Prompt> Retype the entries below exactly, and keep every picture out of your version.

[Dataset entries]
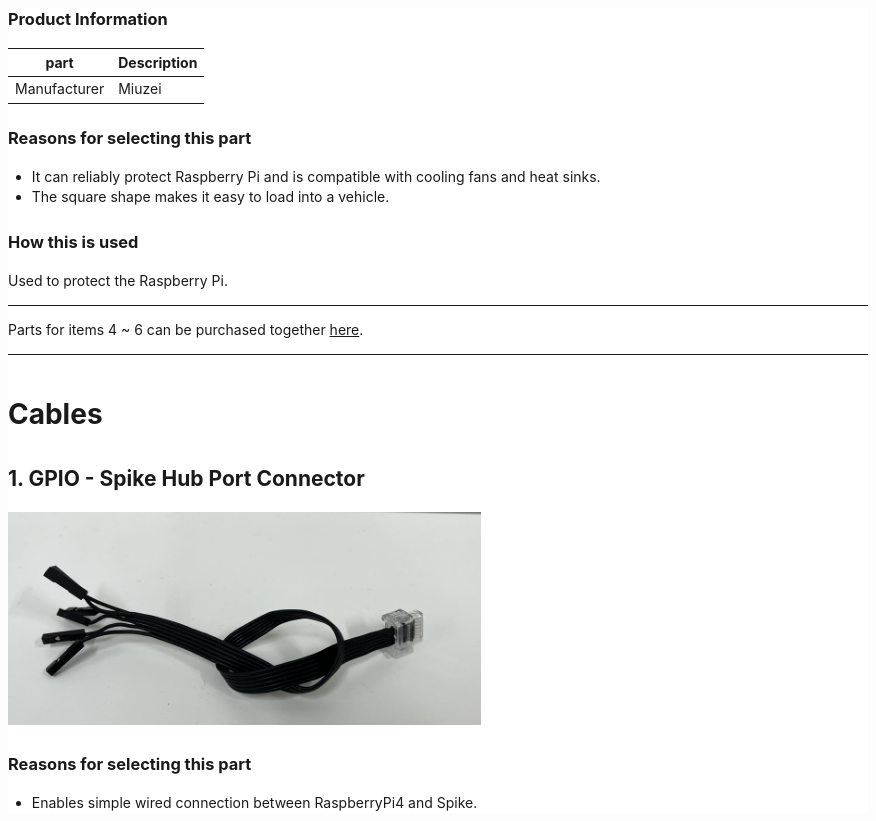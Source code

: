 
### Product Information
| part                  | Description           |
|-----------------------|-----------------------|
| Manufacturer          | Miuzei                |

### Reasons for selecting this part
* It can reliably protect Raspberry Pi and is compatible with cooling fans and heat sinks.
* The square shape makes it easy to load into a vehicle.

### How this is used
Used to protect the Raspberry Pi.

***
Parts for items 4 ~ 6 can be purchased together [here](https://www.amazon.co.jp/Miuzei-%E6%9C%80%E6%96%B0Raspberry-Raspberry-B%E5%AF%BE%E5%BF%9C%EF%BC%88Raspberry-%E6%9C%AC%E4%BD%93%E5%90%AB%E3%81%BE%E3%82%8A%E3%81%BE%E3%81%9B%E3%82%93%EF%BC%89/dp/B07VB24K9W/ref=pd_lpo_sccl_2/356-8666249-0520814?pd_rd_w=3FbQG&content-id=amzn1.sym.d769922e-188a-40cc-a180-3315f856e8d6&pf_rd_p=d769922e-188a-40cc-a180-3315f856e8d6&pf_rd_r=472QV3E8M306498J15KX&pd_rd_wg=SoyRf&pd_rd_r=8f839c79-4c5d-4acc-86d7-16290f623915&pd_rd_i=B07VB24K9W&psc=1).
***

# Cables

## 1. GPIO - Spike Hub Port Connector
<img src="./images/Conn1.png" width="55%">

### Reasons for selecting this part
* Enables simple wired connection between RaspberryPi4 and Spike.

Answer space>
Source code

: 
### Product Information
| part                  | Description           |
|-----------------------|-----------------------|
| Manufacturer          | Miuzei                |

### Reasons for selecting this part
* It can reliably protect Raspberry Pi and is compatible with cooling fans and heat sinks.
* The square shape makes it easy to load into a vehicle.

### How this is used
Used to protect the Raspberry Pi.

***
Parts for items 4 ~ 6 can be purchased together [here](https://www.amazon.co.jp/Miuzei-%E6%9C%80%E6%96%B0Raspberry-Raspberry-B%E5%AF%BE%E5%BF%9C%EF%BC%88Raspberry-%E6%9C%AC%E4%BD%93%E5%90%AB%E3%81%BE%E3%82%8A%E3%81%BE%E3%81%9B%E3%82%93%EF%BC%89/dp/B07VB24K9W/ref=pd_lpo_sccl_2/356-8666249-0520814?pd_rd_w=3FbQG&content-id=amzn1.sym.d769922e-188a-40cc-a180-3315f856e8d6&pf_rd_p=d769922e-188a-40cc-a180-3315f856e8d6&pf_rd_r=472QV3E8M306498J15KX&pd_rd_wg=SoyRf&pd_rd_r=8f839c79-4c5d-4acc-86d7-16290f623915&pd_rd_i=B07VB24K9W&psc=1).
***

# Cables

## 1. GPIO - Spike Hub Port Connector
<img src="./images/Conn1.png" width="55%">

### Reasons for selecting this part
* Enables simple wired connection between RaspberryPi4 and Spike.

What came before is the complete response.